WHAT YOU NEED TO DO
Retype the data exactly, from its first line to the line containing "under each for", including both, and skip any picture.

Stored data
***

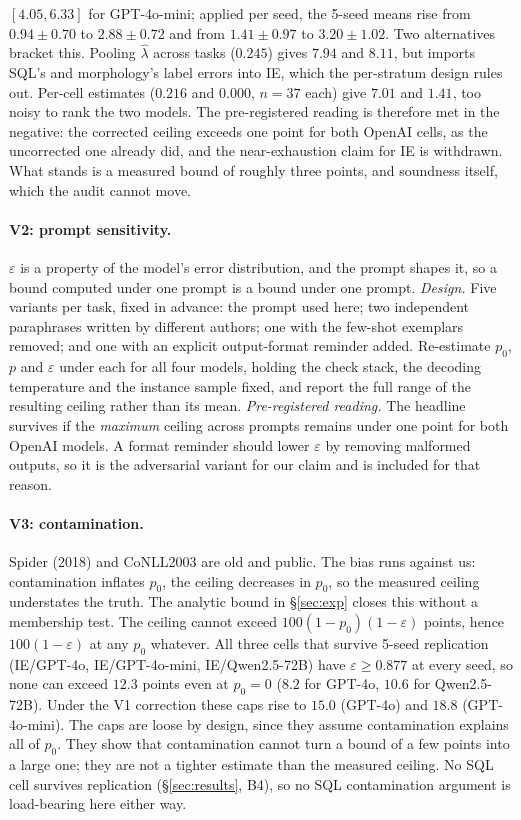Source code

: \documentclass[11pt]{article}
\begin{document}
$[4.05,6.33]$ for GPT-4o-mini; applied per seed, the 5-seed means rise from
$0.94\pm0.70$ to $2.88\pm0.72$ and from $1.41\pm0.97$ to $3.20\pm1.02$.
Two alternatives bracket this. Pooling $\hat\lambda$ across tasks ($0.245$)
gives $7.94$ and $8.11$, but imports SQL's and morphology's label errors into
IE, which the per-stratum design rules out. Per-cell estimates ($0.216$ and
$0.000$, $n{=}37$ each) give $7.01$ and $1.41$, too noisy to rank the two
models. The pre-registered reading is therefore met in the negative: the
corrected ceiling exceeds one point for both OpenAI cells, as the uncorrected
one already did, and the near-exhaustion claim for IE is withdrawn. What
stands is a measured bound of roughly three points, and soundness itself,
which the audit cannot move.

\paragraph{V2: prompt sensitivity.} $\varepsilon$ is a property of the model's
error distribution, and the prompt shapes it, so a bound computed under one
prompt is a bound under one prompt. \emph{Design.} Five variants per task, fixed
in advance: the prompt used here; two independent paraphrases written by
different authors; one with the few-shot exemplars removed; and one with an
explicit output-format reminder added. Re-estimate $p_0$, $p$ and $\varepsilon$
under each for all four models, holding the check stack, the decoding
temperature and the instance sample fixed, and report the full range of the
resulting ceiling rather than its mean. \emph{Pre-registered reading.} The
headline survives if the \emph{maximum} ceiling across prompts remains under one
point for both OpenAI models. A format reminder should lower $\varepsilon$ by
removing malformed outputs, so it is the adversarial variant for our claim and is
included for that reason.

\paragraph{V3: contamination.} Spider (2018) and CoNLL2003 are old and public.
The bias runs against us: contamination inflates $p_0$, the ceiling decreases in
$p_0$, so the measured ceiling understates the truth. The analytic bound in
\S\ref{sec:exp} closes this without a membership test. The ceiling cannot
exceed $100(1-p_0)(1-\varepsilon)$ points, hence $100(1-\varepsilon)$ at any
$p_0$ whatever. All three cells that survive 5-seed replication
(IE/GPT-4o, IE/GPT-4o-mini, IE/Qwen2.5-72B) have $\varepsilon\ge0.877$ at
every seed, so none can exceed $12.3$ points even at $p_0=0$ ($8.2$ for
GPT-4o, $10.6$ for Qwen2.5-72B). Under the V1 correction these caps rise
to $15.0$ (GPT-4o) and $18.8$ (GPT-4o-mini). The caps are loose by design,
since they assume contamination explains all of $p_0$. They show that
contamination cannot turn a bound of a few points into a large one; they
are not a tighter estimate than the measured ceiling. No SQL cell survives replication
(\S\ref{sec:results}, B4), so no SQL contamination argument is load-bearing
here either way.
\end{document}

***

REPLY TO THE TASK
Source code

: \documentclass[11pt]{article}
\begin{document}
$[4.05,6.33]$ for GPT-4o-mini; applied per seed, the 5-seed means rise from
$0.94\pm0.70$ to $2.88\pm0.72$ and from $1.41\pm0.97$ to $3.20\pm1.02$.
Two alternatives bracket this. Pooling $\hat\lambda$ across tasks ($0.245$)
gives $7.94$ and $8.11$, but imports SQL's and morphology's label errors into
IE, which the per-stratum design rules out. Per-cell estimates ($0.216$ and
$0.000$, $n{=}37$ each) give $7.01$ and $1.41$, too noisy to rank the two
models. The pre-registered reading is therefore met in the negative: the
corrected ceiling exceeds one point for both OpenAI cells, as the uncorrected
one already did, and the near-exhaustion claim for IE is withdrawn. What
stands is a measured bound of roughly three points, and soundness itself,
which the audit cannot move.

\paragraph{V2: prompt sensitivity.} $\varepsilon$ is a property of the model's
error distribution, and the prompt shapes it, so a bound computed under one
prompt is a bound under one prompt. \emph{Design.} Five variants per task, fixed
in advance: the prompt used here; two independent paraphrases written by
different authors; one with the few-shot exemplars removed; and one with an
explicit output-format reminder added. Re-estimate $p_0$, $p$ and $\varepsilon$
under each for all four models, holding the check stack, the decoding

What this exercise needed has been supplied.